Il racconto di Alice Sanna, studentessa del Corso di Laurea in Management dell’Economia Sociale dell’Università di Bologna e tirocinante ad AICCON, che ha partecipato all’ultima edizione delle Giornate di Bertinoro.

Il 12 e il 13 ottobre ho partecipato, per la seconda volta da quando sono una studentessa del Corso di Laurea Magistrale in Management dell’economia sociale, alle Giornate di Bertinoro per l’Economia Civile.

La location molto suggestiva della Rocca di Bertinoro ha fatto da cornice a un evento giunto ormai alla sua XVIII edizione. La suggestione più grande, tuttavia, è stata rappresentata dalla capacità di rendere quanto più attuale e moderno possibile l’evento probabilmente più longevo dell’economia civile – come ha ricordato Paolo Venturi durante la sessione di apertura –  attraverso la scelta di un tema che guarda al futuro con occhio speranzoso: la sfida etica nella IV Rivoluzione Industriale.

Abbiamo seguito la sessione di apertura in Sala Museo. Il keynote speech del professor Stefano Zamagni ha letteralmente conquistato gli studenti, che non si sono risparmiati negli applausi, non curanti del fatto che non si sarebbero mai sentiti sino alla Sala Affrescata. Particolarmente illuminante è stato il passaggio in cui ha parlato della capacità che è richiesta al Terzo Settore di mediare tra fanatici delle nuove tecnologie e pessimisti, guidando in senso democratico questa trasformazione e sfruttando le tecnologie come forza di bene, a partire dalla consapevolezza che è la responsabilità che ci distingue dalle macchine e che ci permette di decidere e non solo di scegliere.

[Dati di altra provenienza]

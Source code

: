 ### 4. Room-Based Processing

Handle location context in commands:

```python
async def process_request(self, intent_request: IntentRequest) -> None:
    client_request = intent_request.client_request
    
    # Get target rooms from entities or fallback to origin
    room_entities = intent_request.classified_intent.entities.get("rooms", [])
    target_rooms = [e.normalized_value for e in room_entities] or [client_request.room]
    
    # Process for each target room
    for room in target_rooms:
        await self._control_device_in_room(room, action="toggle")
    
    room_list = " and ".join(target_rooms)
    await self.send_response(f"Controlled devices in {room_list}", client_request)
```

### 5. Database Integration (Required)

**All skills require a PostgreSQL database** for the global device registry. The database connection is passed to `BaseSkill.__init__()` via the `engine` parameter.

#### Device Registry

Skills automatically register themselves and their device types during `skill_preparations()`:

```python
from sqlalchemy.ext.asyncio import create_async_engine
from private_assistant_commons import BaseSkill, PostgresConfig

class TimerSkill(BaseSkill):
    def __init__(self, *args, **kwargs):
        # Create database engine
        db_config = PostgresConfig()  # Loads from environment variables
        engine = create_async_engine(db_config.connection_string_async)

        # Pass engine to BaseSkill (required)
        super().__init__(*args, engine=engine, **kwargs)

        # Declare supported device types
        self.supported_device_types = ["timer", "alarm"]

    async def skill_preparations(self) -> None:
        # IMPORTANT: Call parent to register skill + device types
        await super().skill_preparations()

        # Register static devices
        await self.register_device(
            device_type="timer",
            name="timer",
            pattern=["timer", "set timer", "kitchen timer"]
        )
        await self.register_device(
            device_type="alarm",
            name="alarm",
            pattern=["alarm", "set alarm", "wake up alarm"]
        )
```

Densi di spunti sono stati anche gli interventi di Francesco Seghezzi e Marco Bentivogli su come le tecnologie convergenti possano cambiare il lavoro, l’uno con una visione tutto sommato ottimista, l’altro con una visione a parer mio più realista: la paura verso il cambiamento e in particolare verso il fenomeno della disoccupazione tecnologica inibisce l’adeguamento a questo nuovo setting, innescando un circolo vizioso in questo senso.

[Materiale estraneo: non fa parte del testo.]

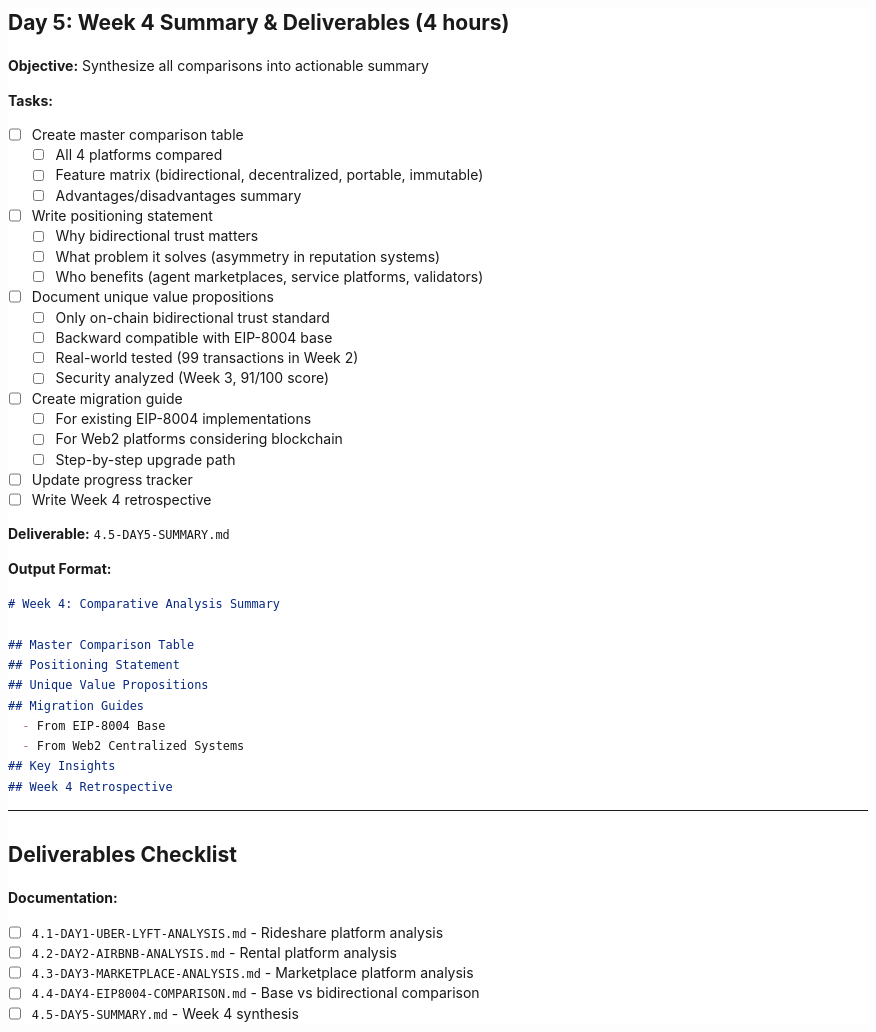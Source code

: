 
## Day 5: Week 4 Summary & Deliverables (4 hours)

**Objective:** Synthesize all comparisons into actionable summary

**Tasks:**
- [ ] Create master comparison table
  - [ ] All 4 platforms compared
  - [ ] Feature matrix (bidirectional, decentralized, portable, immutable)
  - [ ] Advantages/disadvantages summary
- [ ] Write positioning statement
  - [ ] Why bidirectional trust matters
  - [ ] What problem it solves (asymmetry in reputation systems)
  - [ ] Who benefits (agent marketplaces, service platforms, validators)
- [ ] Document unique value propositions
  - [ ] Only on-chain bidirectional trust standard
  - [ ] Backward compatible with EIP-8004 base
  - [ ] Real-world tested (99 transactions in Week 2)
  - [ ] Security analyzed (Week 3, 91/100 score)
- [ ] Create migration guide
  - [ ] For existing EIP-8004 implementations
  - [ ] For Web2 platforms considering blockchain
  - [ ] Step-by-step upgrade path
- [ ] Update progress tracker
- [ ] Write Week 4 retrospective

**Deliverable:** `4.5-DAY5-SUMMARY.md`

**Output Format:**
```markdown
# Week 4: Comparative Analysis Summary

## Master Comparison Table
## Positioning Statement
## Unique Value Propositions
## Migration Guides
  - From EIP-8004 Base
  - From Web2 Centralized Systems
## Key Insights
## Week 4 Retrospective
```

---

## Deliverables Checklist

**Documentation:**
- [ ] `4.1-DAY1-UBER-LYFT-ANALYSIS.md` - Rideshare platform analysis
- [ ] `4.2-DAY2-AIRBNB-ANALYSIS.md` - Rental platform analysis
- [ ] `4.3-DAY3-MARKETPLACE-ANALYSIS.md` - Marketplace platform analysis
- [ ] `4.4-DAY4-EIP8004-COMPARISON.md` - Base vs bidirectional comparison
- [ ] `4.5-DAY5-SUMMARY.md` - Week 4 synthesis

Tra la sessione di apertura e la sessione pomeridiana noi studenti siamo stati coinvolti da Anna Zattoni e Francesca Rizzi di Jointly – Il Welfare condiviso, con la facilitazione di Giulia Cassani e degli altri ragazzi di Social Seed, in dei laboratori volti a rispondere a delle challenges. È stato particolarmente stimolante trovarsi a discutere in gruppo di come risolvere delle sfide reali per questa start up che si occupa di welfare aziendale e, nondimeno, è stata un’occasione utile per utilizzare nel concreto delle conoscenze apprese durante gli studi. Praticamente tutti i ragazzi e le ragazze con cui sono venuta in contatto si sono detti particolarmente entusiasti del laboratorio e di come è stato gestito.

Un momento che ha fatto sentire noi studenti protagonisti di un evento di simile risonanza e valore simbolico è stato quello in cui, durante il secondo talk della sessione pomeridiana, è stato proiettato un video realizzato da alcuni di noi in cui abbiamo parlato dell’idea che abbiamo di comunità e di come la dimensione della comunità possa cambiare nell’era dell’intelligenza artificiale. È stato un momento particolarmente costruttivo quello in cui ne abbiamo parlato con Stefano Granata e Giuliano Poletti. A partire dalla presa di coscienza di una crisi identitaria che il vecchio modello cooperativo sta probabilmente attraversando, vecchie e nuove generazioni si sono interrogate su quale fosse l’effettiva eredità che le prime consegneranno alle seconde. In realtà, personalmente non ho mai amato la distinzione tra “voi” e “noi”, “giovani” e “vecchi”; anzi, ho sempre pensato che sia proprio il connubio tra l’esperienza e l’entusiasmo (misto a una giusta dose di incoscienza) a costituire il segreto per ripensare all’eredità che ci verrà consegnata in chiave nuova, moderna, innovativa.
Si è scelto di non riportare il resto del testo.